ABOUT THIS EXERCISE.
Look through the records and copy each line with the string "users" in it.

EXTRACTED INFORMATION.
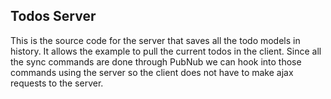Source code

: Todos Server
----------------
This is the source code for the server that saves all the todo models in history. It allows the example to pull the current todos in the client. Since all the sync commands are done through PubNub we can hook into those commands using the server so the client does not have to make ajax requests to the server.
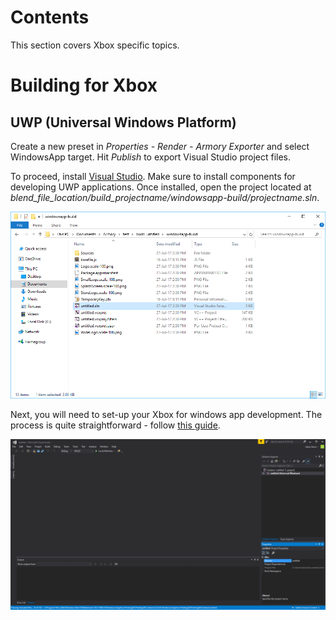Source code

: # Contents

This section covers Xbox specific topics.

# Building for Xbox

## UWP (Universal Windows Platform)

Create a new preset in *Properties - Render - Armory Exporter* and select WindowsApp target. Hit *Publish* to export Visual Studio project files.

To proceed, install [Visual Studio](https://www.visualstudio.com/vs/community/). Make sure to install components for developing UWP applications. Once installed, open the project located at *blend_file_location/build_projectname/windowsapp-build/projectname.sln*.

![](/platforms/img/xbox/1.png)

Next, you will need to set-up your Xbox for windows app development. The process is quite straightforward - follow [this guide](https://docs.microsoft.com/en-us/windows/uwp/xbox-apps/getting-started). 

![](/platforms/img/xbox/2.png)
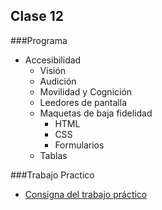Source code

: Clase 12
-------------

###Programa

- Accesibilidad 
	- Visión
	- Audición
	- Movilidad y Cognición
	- Leedores de pantalla
	- Maquetas de baja fidelidad 
		- HTML
		- CSS
		- Formularios
	- Tablas

###Trabajo Practico
- [Consigna del trabajo práctico](https://github.com/CoderHouse/fundamentos/tree/master/12-Accesibilidad/TP)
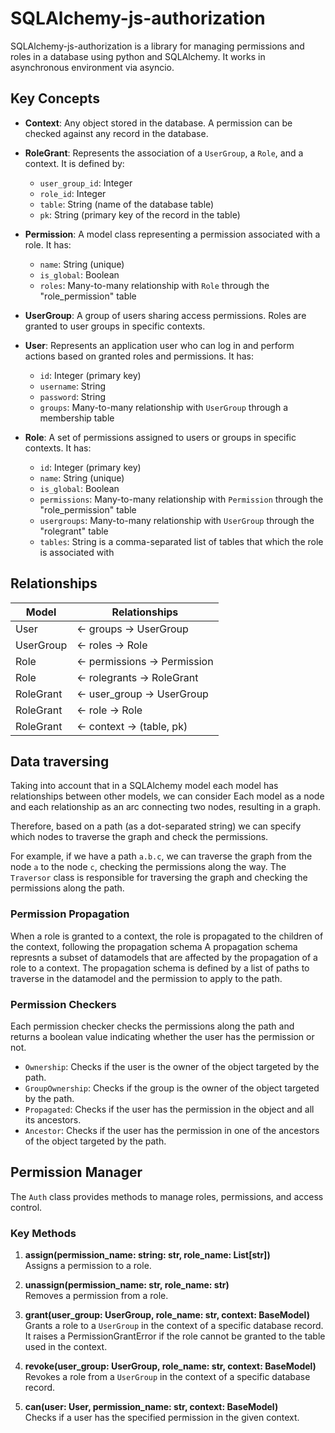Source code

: # SQLAlchemy-js-authorization

SQLAlchemy-js-authorization is a library for managing permissions and roles in a database using python and SQLAlchemy.
It works in asynchronous environment via asyncio.

## Key Concepts

- **Context**: Any object stored in the database. A permission can be checked against any record in the database.
- **RoleGrant**: Represents the association of a `UserGroup`, a `Role`, and a context. It is defined by:
  - `user_group_id`: Integer
  - `role_id`: Integer
  - `table`: String (name of the database table)
  - `pk`: String (primary key of the record in the table)

- **Permission**: A model class representing a permission associated with a role. It has:
  - `name`: String (unique)
  - `is_global`: Boolean
  - `roles`: Many-to-many relationship with `Role` through the "role_permission" table

- **UserGroup**: A group of users sharing access permissions. Roles are granted to user groups in specific contexts.

- **User**: Represents an application user who can log in and perform actions based on granted roles and permissions. It has:
  - `id`: Integer (primary key)
  - `username`: String
  - `password`: String
  - `groups`: Many-to-many relationship with `UserGroup` through a membership table

- **Role**: A set of permissions assigned to users or groups in specific contexts. It has:
  - `id`: Integer (primary key)
  - `name`: String (unique)
  - `is_global`: Boolean
  - `permissions`: Many-to-many relationship with `Permission` through the "role_permission" table
  - `usergroups`: Many-to-many relationship with `UserGroup` through the "rolegrant" table
  - `tables`: String is a comma-separated list of tables that which the role is associated with
 

## Relationships

| Model       | Relationships                          |
|-------------|----------------------------------------|
| User       | ← groups → UserGroup                   |
| UserGroup  | ← roles → Role                         |
| Role       | ← permissions → Permission            |
| Role       | ← rolegrants → RoleGrant              |
| RoleGrant  | ← user_group → UserGroup              |
| RoleGrant  | ← role → Role                         |
| RoleGrant  | ← context → (table, pk)               |



## Data traversing

Taking into account that in a SQLAlchemy model each model has relationships between other models, 
we can consider Each model as a node and each relationship as an arc connecting two nodes, resulting in a graph.

Therefore, based on a path (as a dot-separated string) we can specify which nodes to traverse the graph and check the permissions.

For example, if we have a path `a.b.c`, we can traverse the graph from the node `a` to the node `c`, checking the permissions along the way.
The `Traversor` class is responsible for traversing the graph and checking the permissions along the path.

### Permission Propagation

When a role is granted to a context, the role is propagated to the children of the context, following the propagation schema
A propagation schema represnts a subset of datamodels that are affected by the propagation of a role to a context.
The propagation schema is defined by a list of paths to traverse in the datamodel and the permission to apply to the path.

### Permission Checkers

Each permission checker checks the permissions along the path and returns a boolean value indicating whether the user has the permission or not.

- `Ownership`: Checks if the user is the owner of the object targeted by the path.
- `GroupOwnership`: Checks if the group is the owner of the object targeted by the path.
- `Propagated`: Checks if the user has the permission in the object and all its ancestors.
- `Ancestor`: Checks if the user has the permission in one of the ancestors of the object targeted by the path.
## Permission Manager

The `Auth` class provides methods to manage roles, permissions, and access control.

### Key Methods

1. **assign(permission_name: string: str, role_name: List[str])**  
   Assigns a permission to a role.

2. **unassign(permission_name: str, role_name: str)**  
   Removes a permission from a role.

3. **grant(user_group: UserGroup, role_name: str, context: BaseModel)**  
   Grants a role to a `UserGroup` in the context of a specific database record.
   It raises a PermissionGrantError if the role cannot be granted to the table used in the context.

4. **revoke(user_group: UserGroup, role_name: str, context: BaseModel)**  
   Revokes a role from a `UserGroup` in the context of a specific database record.

5. **can(user: User, permission_name: str, context: BaseModel)**  
   Checks if a user has the specified permission in the given context.
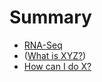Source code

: # Summary

* [RNA-Seq](first-question.md)
* \([What is XYZ?](first-question.md)\)
* [How can I do X?](second-question.md)



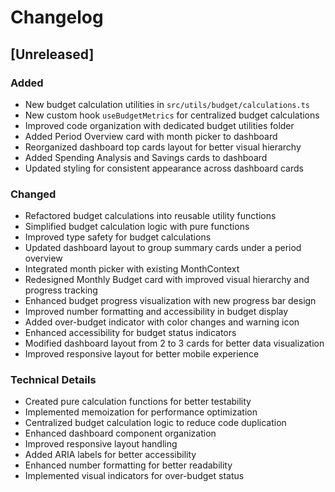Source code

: # Changelog

## [Unreleased]

### Added
- New budget calculation utilities in `src/utils/budget/calculations.ts`
- New custom hook `useBudgetMetrics` for centralized budget calculations
- Improved code organization with dedicated budget utilities folder
- Added Period Overview card with month picker to dashboard
- Reorganized dashboard top cards layout for better visual hierarchy
- Added Spending Analysis and Savings cards to dashboard
- Updated styling for consistent appearance across dashboard cards

### Changed
- Refactored budget calculations into reusable utility functions
- Simplified budget calculation logic with pure functions
- Improved type safety for budget calculations
- Updated dashboard layout to group summary cards under a period overview
- Integrated month picker with existing MonthContext
- Redesigned Monthly Budget card with improved visual hierarchy and progress tracking
- Enhanced budget progress visualization with new progress bar design
- Improved number formatting and accessibility in budget display
- Added over-budget indicator with color changes and warning icon
- Enhanced accessibility for budget status indicators
- Modified dashboard layout from 2 to 3 cards for better data visualization
- Improved responsive layout for better mobile experience

### Technical Details
- Created pure calculation functions for better testability
- Implemented memoization for performance optimization
- Centralized budget calculation logic to reduce code duplication
- Enhanced dashboard component organization
- Improved responsive layout handling
- Added ARIA labels for better accessibility
- Enhanced number formatting for better readability
- Implemented visual indicators for over-budget status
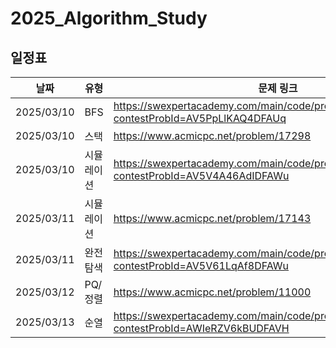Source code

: # 2025_Algorithm_Study
## 일정표

| **날짜** | **유형**          | **문제 링크**                                         | 
| -------- | ------------------- | ----------------------------------------------------- | 
| 2025/03/10 | BFS | https://swexpertacademy.com/main/code/problem/problemDetail.do?contestProbId=AV5PpLlKAQ4DFAUq |
| 2025/03/10 | 스택 | https://www.acmicpc.net/problem/17298 |
| 2025/03/10 | 시뮬레이션 | https://swexpertacademy.com/main/code/problem/problemDetail.do?contestProbId=AV5V4A46AdIDFAWu |
| 2025/03/11 | 시뮬레이션 | https://www.acmicpc.net/problem/17143 |
| 2025/03/11 | 완전탐색 | https://swexpertacademy.com/main/code/problem/problemDetail.do?contestProbId=AV5V61LqAf8DFAWu |
| 2025/03/12 | PQ/정렬 | https://www.acmicpc.net/problem/11000 |
| 2025/03/13 | 순열 | https://swexpertacademy.com/main/code/problem/problemDetail.do?contestProbId=AWIeRZV6kBUDFAVH |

RESPONSE.
- **UserGroup**: A group of users sharing access permissions. Roles are granted to user groups in specific contexts.
- **Role**: A set of permissions assigned to users or groups in specific contexts. It has:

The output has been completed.